How to complete this task
Search the entries for the word "obraz". Copy every line where it turns up.

━━━ Excerpted data ━━━

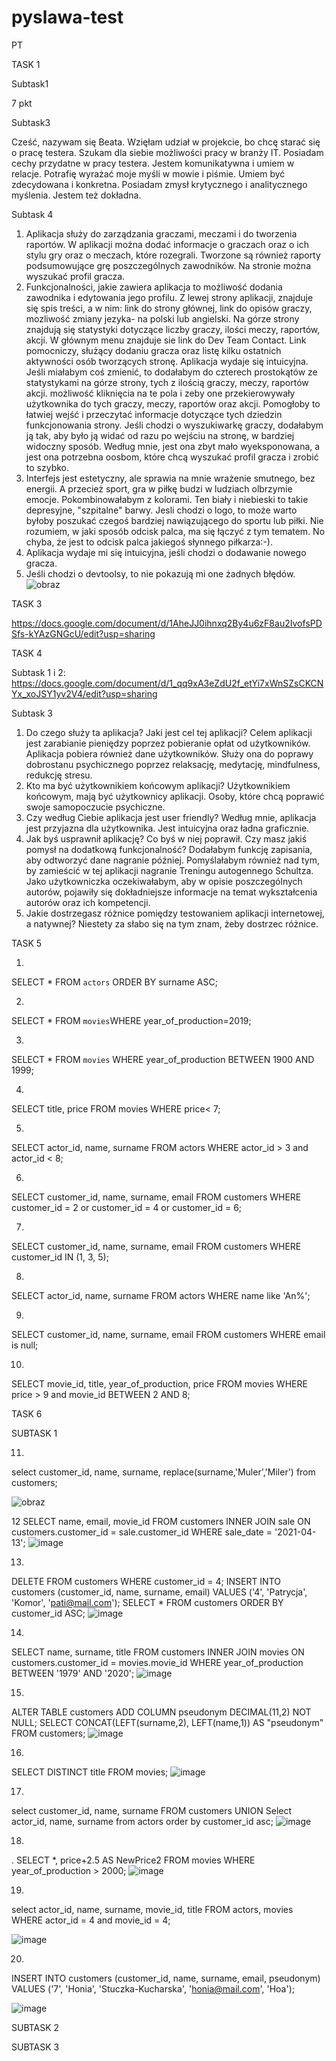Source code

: # pyslawa-test
PT

TASK 1


Subtask1

7 pkt


Subtask3 

Cześć, nazywam się Beata. Wzięłam udział w projekcie, bo chcę starać się o pracę testera. Szukam dla siebie możliwości pracy w branży IT. Posiadam cechy przydatne w  pracy testera. Jestem komunikatywna i umiem w relacje. Potrafię wyrażać moje myśli w mowie i piśmie. Umiem być zdecydowana i konkretna. Posiadam zmysł krytycznego i analitycznego myślenia. Jestem też dokładna.


Subtask 4

1. Aplikacja służy do zarządzania graczami, meczami i do tworzenia raportów. W aplikacji można dodać informacje o graczach oraz o ich stylu gry oraz o meczach, które rozegrali. Tworzone są również raporty podsumowujące grę poszczególnych zawodników. Na stronie można wyszukać profil gracza.
2. Funkcjonalności, jakie zawiera aplikacja to możliwość dodania zawodnika i edytowania jego profilu. Z lewej strony aplikacji, znajduje się spis treści, a w nim: link do strony głównej, link do opisów graczy, mozliwość zmiany jezyka- na polski lub angielski. Na górze strony znajdują się statystyki dotyczące liczby graczy, ilości meczy, raportów, akcji. W głównym menu znajduje sie link do Dev Team Contact. Link pomocniczy, służący dodaniu gracza oraz listę kilku ostatnich aktywności osób tworzących stronę. Aplikacja wydaje się intuicyjna. Jeśli miałabym coś zmienić, to dodałabym do czterech prostokątów ze statystykami na górze strony, tych z ilością graczy, meczy, raportów akcji. możliwość kliknięcia na te pola i zeby one przekierowywały użytkownika do tych graczy, meczy, raportów oraz akcji. Pomogłoby to łatwiej wejść i przeczytać informacje dotyczące tych dziedzin funkcjonowania strony. Jeśli chodzi o wyszukiwarkę graczy, dodałabym ją tak, aby było ją widać od razu po wejściu na stronę, w bardziej widoczny sposób. Według mnie, jest ona zbyt mało wyeksponowana, a jest ona potrzebna oosbom, które chcą wyszukać profil gracza i zrobić to szybko. 
3. Interfejs jest estetyczny, ale sprawia na mnie wrażenie smutnego, bez energii. A przecież sport, gra w piłkę budzi w ludziach olbrzymie emocje. Pokombinowałabym z kolorami. Ten biały i niebieski to takie depresyjne, "szpitalne" barwy. Jesli chodzi o logo, to może warto byłoby poszukać czegoś bardziej nawiązującego do sportu lub piłki. Nie rozumiem, w jaki sposób odcisk palca, ma się łączyć z tym tematem. No chyba, że jest to odcisk palca jakiegoś słynnego piłkarza:-).
4. Aplikacja wydaje mi się intuicyjna, jeśli chodzi o dodawanie nowego gracza.
5. Jeśli chodzi o devtoolsy, to nie pokazują mi one żadnych błędów.![obraz](https://user-images.githubusercontent.com/122923764/213015402-3884fb73-e1de-4508-936e-8b2f3803c4ab.png)


TASK 3

https://docs.google.com/document/d/1AheJJ0ihnxq2By4u6zF8au2IvofsPDSfs-kYAzGNGcU/edit?usp=sharing



TASK 4

Subtask 1 i 2: https://docs.google.com/document/d/1_qq9xA3eZdU2f_etYi7xWnSZsCKCNYx_xoJSY1yv2V4/edit?usp=sharing


Subtask 3

1. Do czego służy ta aplikacja? Jaki jest cel tej aplikacji? Celem aplikacji jest zarabianie pieniędzy poprzez pobieranie opłat od użytkowników. Aplikacja pobiera również dane użytkowników. Służy ona do poprawy dobrostanu psychicznego poprzez relaksację, medytację, mindfulness, redukcję stresu.
2. Kto ma być użytkownikiem końcowym aplikacji? Użytkownikiem końcowym, mają być użytkownicy aplikacji. Osoby, które chcą poprawić swoje samopoczucie psychiczne.
3. Czy według Ciebie aplikacja jest user friendly? Według mnie, aplikacja jest przyjazna dla użytkownika. Jest intuicyjna oraz ładna graficznie.
4. Jak byś usprawnił aplikację? Co byś w niej poprawił. Czy masz jakiś pomysł na dodatkową funkcjonalność? Dodałabym funkcję zapisania, aby odtworzyć dane nagranie później. Pomyślałabym również nad tym, by zamieścić w tej aplikacji nagranie Treningu autogennego Schultza. Jako użytkowniczka oczekiwałabym, aby w opisie poszczególnych autorów, pojawiły się dokładniejsze informacje na temat wykształcenia autorów oraz ich kompetencji.
5. Jakie dostrzegasz różnice pomiędzy testowaniem aplikacji internetowej, a natywnej? Niestety za słabo się na tym znam, żeby dostrzec różnice.


TASK 5

1.
SELECT * FROM `actors` ORDER BY surname ASC; 

2.
SELECT * FROM `movies`WHERE year_of_production=2019;

3.
SELECT * FROM `movies` WHERE year_of_production BETWEEN 1900 AND 1999;

4.
SELECT  title, price
FROM movies
WHERE price< 7;

5.

SELECT  actor_id, name, surname
FROM actors
WHERE actor_id > 3 and actor_id < 8;

6.

SELECT customer_id, name, surname, email
FROM customers
WHERE customer_id = 2 or customer_id = 4 or customer_id = 6;

7.

SELECT customer_id, name, surname, email
FROM customers
WHERE customer_id IN (1, 3, 5);

8.

SELECT actor_id, name, surname
FROM actors
WHERE name like 'An%';

9.

SELECT customer_id, name, surname, email
FROM customers
WHERE email is null;

10.

SELECT  movie_id, title, year_of_production, price
FROM movies
WHERE price > 9 and movie_id BETWEEN 2 AND 8;


TASK 6

SUBTASK 1

11.

select customer_id, name, surname, replace(surname,'Muler','Miler') 
from customers;

![obraz](https://user-images.githubusercontent.com/122923764/220191720-f807a2aa-a1f2-4c14-8948-452baef9b4f0.png)

12
SELECT name, email, movie_id FROM customers INNER JOIN sale ON customers.customer_id = sale.customer_id WHERE sale_date = '2021-04-13';
![image](https://user-images.githubusercontent.com/122923764/220458759-81b5fc0d-c015-49dc-b387-3686eb2e7659.png)

13.
DELETE FROM customers
WHERE customer_id = 4;
INSERT INTO customers (customer_id, name, surname, email) VALUES ('4', 'Patrycja', 'Komor', 'pati@mail.com');
SELECT *
FROM customers
ORDER BY customer_id ASC;
![image](https://user-images.githubusercontent.com/122923764/220458996-4751431d-bf80-4cf5-adc8-9130d75cebad.png)

 
14.
SELECT name, surname, title FROM customers INNER JOIN movies ON customers.customer_id = movies.movie_id WHERE year_of_production BETWEEN '1979' AND '2020';
![image](https://user-images.githubusercontent.com/122923764/220459096-89002b71-0b8c-4a25-a286-38d11b3ee2f8.png)


15.
ALTER TABLE customers ADD COLUMN pseudonym DECIMAL(11,2) NOT NULL;
SELECT CONCAT(LEFT(surname,2), LEFT(name,1)) AS "pseudonym" FROM customers;
![image](https://user-images.githubusercontent.com/122923764/220459195-28cbff16-106c-45b3-b182-43c66c747d15.png)

 
16.
SELECT DISTINCT title FROM movies;
![image](https://user-images.githubusercontent.com/122923764/220459278-c1aff63f-a0b1-4041-862d-634e7fad3119.png)

 
17.
select customer_id, name, surname FROM customers UNION Select actor_id, name, surname from actors order by customer_id asc;
 ![image](https://user-images.githubusercontent.com/122923764/220459341-89b4f886-bb94-421f-a91b-4fc307792afa.png)



18.
. SELECT *, price+2.5 AS NewPrice2 FROM movies WHERE year_of_production > 2000;
![image](https://user-images.githubusercontent.com/122923764/220459422-2f3ef497-10a6-4be6-bf36-cc52beff2e76.png)

 

19.
select actor_id, name, surname, movie_id, title 
FROM actors, movies
WHERE actor_id = 4 and movie_id = 4;

![image](https://user-images.githubusercontent.com/122923764/220459531-15a932a4-1058-456e-a150-e18c78f52384.png)

 
20.
INSERT INTO customers (customer_id, name, surname, email, pseudonym) VALUES ('7', 'Honia', 'Stuczka-Kucharska', 'honia@mail.com', 'Hoa');

![image](https://user-images.githubusercontent.com/122923764/220459629-2bd14d8f-737f-4baf-ac57-56f8d71e73dc.png)


SUBTASK 2


SUBTASK 3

━━━

Task solution
5. Jeśli chodzi o devtoolsy, to nie pokazują mi one żadnych błędów.![obraz](https://user-images.githubusercontent.com/122923764/213015402-3884fb73-e1de-4508-936e-8b2f3803c4ab.png)
![obraz](https://user-images.githubusercontent.com/122923764/220191720-f807a2aa-a1f2-4c14-8948-452baef9b4f0.png)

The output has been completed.